§ **Exercise requirements**
Beneath this task are records; print exactly the stretch of them from the line with "The following is" through the line with "the tests would", both ends included.

§ **Records for processing**

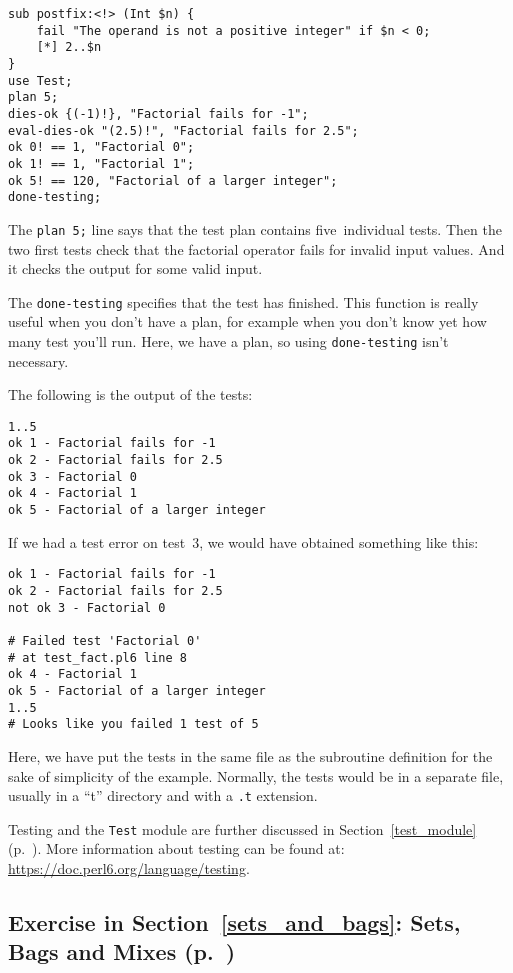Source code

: \begin{verbatim}
sub postfix:<!> (Int $n) {
    fail "The operand is not a positive integer" if $n < 0;
    [*] 2..$n
}
use Test;
plan 5;
dies-ok {(-1)!}, "Factorial fails for -1";
eval-dies-ok "(2.5)!", "Factorial fails for 2.5";
ok 0! == 1, "Factorial 0";
ok 1! == 1, "Factorial 1";
ok 5! == 120, "Factorial of a larger integer";
done-testing;
\end{verbatim}

The {\tt plan 5;} line says that the test plan contains 
five~individual tests. Then the two first tests check that 
the factorial operator fails for invalid input values. And 
it checks the output for some valid input.

The {\tt done-testing} specifies that the test has finished. 
This function is really useful when you don't have a plan, 
for example when you don't know yet how many test you'll run. 
Here, we have a plan, so using {\tt done-testing} isn't necessary.

The following is the output of the tests:

\begin{verbatim}
1..5
ok 1 - Factorial fails for -1
ok 2 - Factorial fails for 2.5
ok 3 - Factorial 0
ok 4 - Factorial 1
ok 5 - Factorial of a larger integer
\end{verbatim}

If we had a test error on test~3, we would have obtained 
something like this:

\begin{verbatim}
ok 1 - Factorial fails for -1
ok 2 - Factorial fails for 2.5
not ok 3 - Factorial 0

# Failed test 'Factorial 0'
# at test_fact.pl6 line 8
ok 4 - Factorial 1
ok 5 - Factorial of a larger integer
1..5
# Looks like you failed 1 test of 5
\end{verbatim}

Here, we have put the tests in the same file as the subroutine 
definition for the sake of simplicity of the example. Normally, 
the tests would be in a separate file, usually in a ``t'' 
directory and with a \verb'.t' extension.

Testing and the {\tt Test} module are further discussed  
in Section~\ref{test_module} (p.~\pageref{test_module}).
More information about testing can be found at: 
\url{https://doc.perl6.org/language/testing}.

\subsection{Exercise in Section~\ref{sets_and_bags}: Sets, Bags and Mixes (p.~\pageref{diff_with_set})}
\label{sol_diff_with_set}


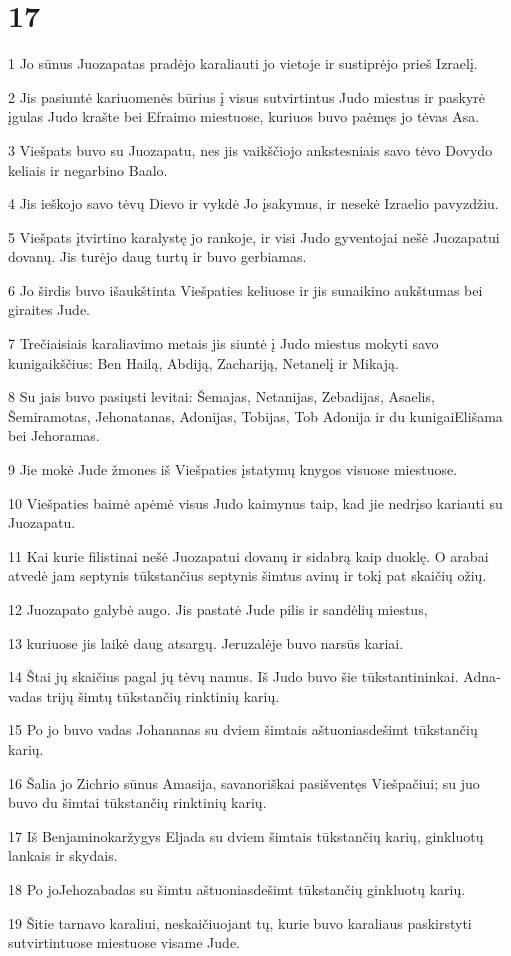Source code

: \chapter{17}


\par 1 Jo sūnus Juozapatas pradėjo karaliauti jo vietoje ir sustiprėjo prieš Izraelį. 
\par 2 Jis pasiuntė kariuomenės būrius į visus sutvirtintus Judo miestus ir paskyrė įgulas Judo krašte bei Efraimo miestuose, kuriuos buvo paėmęs jo tėvas Asa. 
\par 3 Viešpats buvo su Juozapatu, nes jis vaikščiojo ankstesniais savo tėvo Dovydo keliais ir negarbino Baalo. 
\par 4 Jis ieškojo savo tėvų Dievo ir vykdė Jo įsakymus, ir nesekė Izraelio pavyzdžiu. 
\par 5 Viešpats įtvirtino karalystę jo rankoje, ir visi Judo gyventojai nešė Juozapatui dovanų. Jis turėjo daug turtų ir buvo gerbiamas. 
\par 6 Jo širdis buvo išaukštinta Viešpaties keliuose ir jis sunaikino aukštumas bei giraites Jude. 
\par 7 Trečiaisiais karaliavimo metais jis siuntė į Judo miestus mokyti savo kunigaikščius: Ben Hailą, Abdiją, Zachariją, Netanelį ir Mikają. 
\par 8 Su jais buvo pasiųsti levitai: Šemajas, Netanijas, Zebadijas, Asaelis, Šemiramotas, Jehonatanas, Adonijas, Tobijas, Tob Adonija ir du kunigai­Elišama bei Jehoramas. 
\par 9 Jie mokė Jude žmones iš Viešpaties įstatymų knygos visuose miestuose. 
\par 10 Viešpaties baimė apėmė visus Judo kaimynus taip, kad jie nedrįso kariauti su Juozapatu. 
\par 11 Kai kurie filistinai nešė Juozapatui dovanų ir sidabrą kaip duoklę. O arabai atvedė jam septynis tūkstančius septynis šimtus avinų ir tokį pat skaičių ožių. 
\par 12 Juozapato galybė augo. Jis pastatė Jude pilis ir sandėlių miestus, 
\par 13 kuriuose jis laikė daug atsargų. Jeruzalėje buvo narsūs kariai. 
\par 14 Štai jų skaičius pagal jų tėvų namus. Iš Judo buvo šie tūkstantininkai. Adna­vadas trijų šimtų tūkstančių rinktinių karių. 
\par 15 Po jo buvo vadas Johananas su dviem šimtais aštuoniasdešimt tūkstančių karių. 
\par 16 Šalia jo Zichrio sūnus Amasija, savanoriškai pasišventęs Viešpačiui; su juo buvo du šimtai tūkstančių rinktinių karių. 
\par 17 Iš Benjamino­karžygys Eljada su dviem šimtais tūkstančių karių, ginkluotų lankais ir skydais. 
\par 18 Po jo­Jehozabadas su šimtu aštuoniasdešimt tūkstančių ginkluotų karių. 
\par 19 Šitie tarnavo karaliui, neskaičiuojant tų, kurie buvo karaliaus paskirstyti sutvirtintuose miestuose visame Jude.



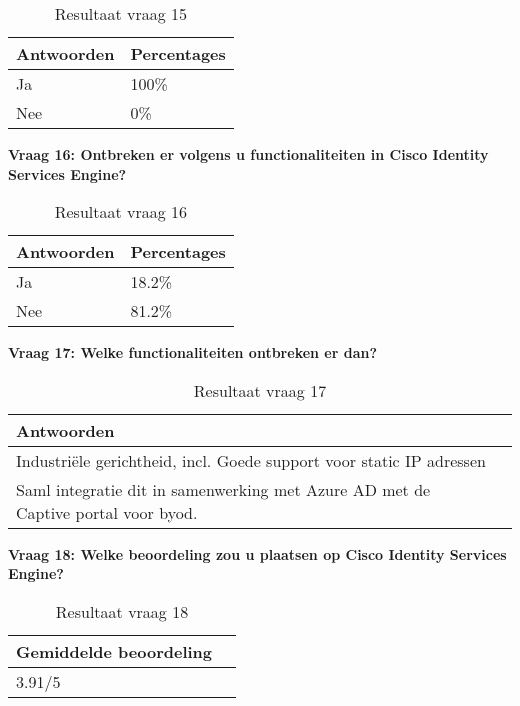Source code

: \begin{table}[H]
	\begin{center}
		\begin{tabular}{|l|l|}
			\hline
\bf Antwoorden    & \bf Percentages \\ \hline
Ja      & 100\% \\ \hline
Nee     & 0\%    \\ \hline                                                                                                                                 
		\end{tabular}
		\caption{Resultaat vraag 15}
	\end{center}
\end{table}

\textbf{Vraag 16: Ontbreken er volgens u functionaliteiten in Cisco Identity Services Engine?}

\begin{table}[H]
	\begin{center}
		\begin{tabular}{|l|l|}
		\hline
		\bf Antwoorden    & \bf Percentages \\ \hline
		Ja      & 18.2\% \\ \hline
		Nee     & 81.2\%    \\ \hline                                                         
		\end{tabular}
		\caption{Resultaat vraag 16}
	\end{center}
\end{table}

\textbf{Vraag 17: Welke functionaliteiten ontbreken er dan?}

\begin{table}[H]
	\begin{center}
		\begin{tabular}{|l|l|}
			\hline
		\bf Antwoorden                                                                        \\ \hline
		Industriële gerichtheid, incl. Goede support voor static IP adressen              \\ \hline
		Saml integratie dit in samenwerking met Azure AD met de Captive portal voor byod. \\ \hline                                                      
		\end{tabular}
		\caption{Resultaat vraag 17}
	\end{center}
\end{table}

\textbf{Vraag 18: Welke beoordeling zou u plaatsen op Cisco Identity Services Engine?}
\begin{table}[H]
	\begin{center}
		\begin{tabular}{|l|l|}
			\hline
			\bf Gemiddelde beoordeling                                                                        \\ \hline
			3.91/5 \\ \hline                                                   
		\end{tabular}
		\caption{Resultaat vraag 18}
	\end{center}
\end{table}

§ **Completed task**
The following is the output of the tests:

\begin{verbatim}
1..5
ok 1 - Factorial fails for -1
ok 2 - Factorial fails for 2.5
ok 3 - Factorial 0
ok 4 - Factorial 1
ok 5 - Factorial of a larger integer
\end{verbatim}

If we had a test error on test~3, we would have obtained 
something like this:

\begin{verbatim}
ok 1 - Factorial fails for -1
ok 2 - Factorial fails for 2.5
not ok 3 - Factorial 0

# Failed test 'Factorial 0'
# at test_fact.pl6 line 8
ok 4 - Factorial 1
ok 5 - Factorial of a larger integer
1..5
# Looks like you failed 1 test of 5
\end{verbatim}

Here, we have put the tests in the same file as the subroutine 
definition for the sake of simplicity of the example. Normally, 
the tests would be in a separate file, usually in a ``t'' 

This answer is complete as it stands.